The government confirmed Tuesday that it will allow a partial and gradual reopening of beef exports under a quota system, with a number of cuts reserved for the domestic market at low prices.
Argentina, the world's fifth-largest beef exporter and a key supplier to China and Israel, halted exports for a month in mid-May as part of a move to tamp down surging prices. Yet revenues from the sector are vital to the country's economy and its need for dollars.
Following the 30-day suspension, government will now allow sales overseas to be re-opened, but only gradually.
"Exports are being re-established, but only up to 50 percent of last year's average [monthly] exports," Productive Development Minister Matías Kulfas announced at a press conference, flanked by Agriculture, Livestock & Fisheries Minister Luis Basterra.
Beef exports totalled some 897,500 tons in 2020, working out to around US$2.7 billion, according to the Institute for the Promotion of Argentine Beef (Instituto de la Promoción de la Carne Vacuna Argentina, IPCVA).
"The 50-percent quota is valid until August 31 and depending on the results we obtain, we will see how we continue," said Kulfas.
The quota excludes a number of special cuts, including those that make up the so-called ‘Hilton quota’ destined for Europe.
The export of 11 beef products, including seven cuts, will also be prohibited until the end of the year, to guarantee their supply for the domestic market. This includes tira de asado, vacío, matambre, bola de lomo, paleta and tapa de asado.
Cattle producers reacted coolly to the move, with representatives saying they were against government intervention.
"We disagree with opening exports only 50 percent," said Carlos Achetoni, the president of the Argentine Agrarian Federation (Federación Agraria Argentina, FAA).
Carlos Iannizzotto, president of the Coninagro chamber group, said producers were in "total disagreement with the decree that establishes a 50 percent limit. We believe that it is not the solution and a bad sign for the sector, especially for small producers."

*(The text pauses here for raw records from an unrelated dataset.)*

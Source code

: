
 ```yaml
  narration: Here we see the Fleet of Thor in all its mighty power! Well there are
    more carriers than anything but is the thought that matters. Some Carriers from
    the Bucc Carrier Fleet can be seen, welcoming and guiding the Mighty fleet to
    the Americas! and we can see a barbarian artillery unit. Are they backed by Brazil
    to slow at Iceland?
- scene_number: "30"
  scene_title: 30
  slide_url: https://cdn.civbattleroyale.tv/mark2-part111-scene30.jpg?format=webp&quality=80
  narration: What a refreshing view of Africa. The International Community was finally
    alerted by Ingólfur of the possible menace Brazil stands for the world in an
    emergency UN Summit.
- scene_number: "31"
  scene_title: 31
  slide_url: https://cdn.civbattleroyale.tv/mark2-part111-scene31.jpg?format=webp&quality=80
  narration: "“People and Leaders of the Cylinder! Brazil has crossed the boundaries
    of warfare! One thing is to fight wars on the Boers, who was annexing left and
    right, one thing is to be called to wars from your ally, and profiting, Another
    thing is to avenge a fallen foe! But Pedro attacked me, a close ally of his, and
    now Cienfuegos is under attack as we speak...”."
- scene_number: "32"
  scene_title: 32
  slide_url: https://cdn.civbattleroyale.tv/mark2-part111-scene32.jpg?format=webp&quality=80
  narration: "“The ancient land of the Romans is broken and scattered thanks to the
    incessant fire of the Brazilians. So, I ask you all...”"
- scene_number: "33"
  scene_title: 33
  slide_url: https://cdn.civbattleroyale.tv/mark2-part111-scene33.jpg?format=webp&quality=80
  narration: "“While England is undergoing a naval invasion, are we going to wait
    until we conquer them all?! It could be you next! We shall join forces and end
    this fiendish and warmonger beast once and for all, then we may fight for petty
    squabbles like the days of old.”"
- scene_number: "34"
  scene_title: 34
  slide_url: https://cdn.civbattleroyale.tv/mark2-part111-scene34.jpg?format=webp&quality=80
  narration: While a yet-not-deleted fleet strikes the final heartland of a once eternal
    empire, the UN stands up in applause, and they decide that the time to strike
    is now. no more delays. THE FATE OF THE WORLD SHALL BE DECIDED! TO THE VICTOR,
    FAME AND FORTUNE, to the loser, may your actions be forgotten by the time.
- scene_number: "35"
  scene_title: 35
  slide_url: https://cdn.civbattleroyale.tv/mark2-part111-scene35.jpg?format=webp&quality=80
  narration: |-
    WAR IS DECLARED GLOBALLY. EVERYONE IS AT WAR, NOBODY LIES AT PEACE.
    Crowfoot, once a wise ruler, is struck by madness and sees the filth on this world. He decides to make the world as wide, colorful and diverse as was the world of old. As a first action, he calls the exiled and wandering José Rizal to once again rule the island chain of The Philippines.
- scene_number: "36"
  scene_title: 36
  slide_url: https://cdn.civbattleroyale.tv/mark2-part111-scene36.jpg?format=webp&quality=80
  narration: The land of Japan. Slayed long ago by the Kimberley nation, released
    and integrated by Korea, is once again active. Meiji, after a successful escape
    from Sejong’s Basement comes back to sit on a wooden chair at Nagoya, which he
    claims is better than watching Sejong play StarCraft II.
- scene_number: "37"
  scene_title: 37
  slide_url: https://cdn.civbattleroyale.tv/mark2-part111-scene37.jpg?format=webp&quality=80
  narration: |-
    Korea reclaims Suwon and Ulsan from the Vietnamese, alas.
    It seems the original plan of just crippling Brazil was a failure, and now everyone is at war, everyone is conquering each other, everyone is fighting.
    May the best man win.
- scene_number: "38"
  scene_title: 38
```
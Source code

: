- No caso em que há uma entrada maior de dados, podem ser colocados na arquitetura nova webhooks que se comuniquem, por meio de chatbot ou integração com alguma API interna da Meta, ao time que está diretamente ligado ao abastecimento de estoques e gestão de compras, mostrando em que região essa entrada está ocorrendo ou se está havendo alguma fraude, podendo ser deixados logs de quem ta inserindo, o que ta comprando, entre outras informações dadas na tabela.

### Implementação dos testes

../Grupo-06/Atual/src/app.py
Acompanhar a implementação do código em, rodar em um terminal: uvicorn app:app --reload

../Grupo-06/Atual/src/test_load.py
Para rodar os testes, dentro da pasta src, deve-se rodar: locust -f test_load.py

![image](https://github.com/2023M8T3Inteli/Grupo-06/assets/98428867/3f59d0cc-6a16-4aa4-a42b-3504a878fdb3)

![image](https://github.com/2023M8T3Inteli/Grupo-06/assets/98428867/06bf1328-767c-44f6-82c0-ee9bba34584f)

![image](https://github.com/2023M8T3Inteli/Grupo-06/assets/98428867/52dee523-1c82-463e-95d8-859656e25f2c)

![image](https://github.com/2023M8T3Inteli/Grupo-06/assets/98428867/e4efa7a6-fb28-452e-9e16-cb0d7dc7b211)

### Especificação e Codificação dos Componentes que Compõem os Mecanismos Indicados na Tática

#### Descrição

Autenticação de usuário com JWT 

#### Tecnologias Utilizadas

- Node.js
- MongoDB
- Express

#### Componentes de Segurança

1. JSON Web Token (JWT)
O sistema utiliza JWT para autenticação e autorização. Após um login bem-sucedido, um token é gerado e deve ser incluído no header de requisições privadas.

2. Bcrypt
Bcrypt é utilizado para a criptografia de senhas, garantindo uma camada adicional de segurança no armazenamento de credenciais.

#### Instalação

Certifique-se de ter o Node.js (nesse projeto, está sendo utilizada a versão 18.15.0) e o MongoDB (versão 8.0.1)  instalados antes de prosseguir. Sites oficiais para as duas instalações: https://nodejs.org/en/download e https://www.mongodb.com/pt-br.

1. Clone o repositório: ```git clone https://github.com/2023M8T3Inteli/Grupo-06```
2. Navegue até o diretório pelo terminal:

The measures could see “between 20,000 and 30,000 additional tons” per month destined for the local market, “which we hope will have a positive impact on prices," said Kulfas.
"The absolute priority here is that there is no lack of meat on the Argentine table. We believe that this will help stabilise prices," said the minister, underlining that the price of "meat has doubled [in recent months compared to] that of average food."
"We are prioritising the table of Argentines and the pockets of households affected by the pandemic," Kulfas assured. The official said the price hikes for meat "had no justification.”
"Our plan has short-term objectives of organising the sector to provide a supply of meat in the domestic market at affordable prices," he added.
Beef has benefitted from a rise in prices on international markets, averaging out to US$4,000 per ton in April, in turn putting pressure on domestic prices.
In mid-May, President Alberto Fernández's government announced a one-month suspension on foreign meat sales to "get the sector in order, restrict speculative practices and avoid tax evasion in foreign trade."
Poverty affects 42 percent of Argentines, and the president sought to reduce the cost of living by implementing price controls.
The Peronist leader insisted Argentina could not accept the recent rise in meat prices in a country already reeling from three years of recession and the adverse economic impact of the coronavirus pandemic.
The price rises contributed to Argentine inflation, already among the highest in the world, reaching 17.6 percent in the first quarter of 2021, according to the INDEC national statistics bureau.
Cattle farmers announced a two-week halt on domestic beef sales in response to the government's move.
The protest did not harm domestic availability, with butcheries and markets having stocked up and consumption dropping due to a sharp price increase – some 76.2 percent year-on-year in May.
According to Argentina's chamber of industry and commerce, the industry employs some 100,000 people.
The new plan announced by the government also includes incentives encouraging producers to increase beef production in the long term. The government's hopes to increase the current 3.2 million tonnes produced annually to five million tonnes per year, the Productive Development Ministry later said in a written statement, confirming it would launch a 'Livestock Plan' in the next 30 days.
New measures to avoid potential under-invoicing and discourage illegal operations will also be introduced.
According to IPCVA data, last April shipments from Argentina of chilled, frozen cuts and processed meat totalled 50,150 tons, worth about US$204.2 million.
Of that amount, 40,300 tons were destined for China (75.9 percent), and the rest other world markets, including Israel, Chile, Germany, the United States and Brazil.
Argentine meat production reached 258,000 tons in March, according to the latest available government data.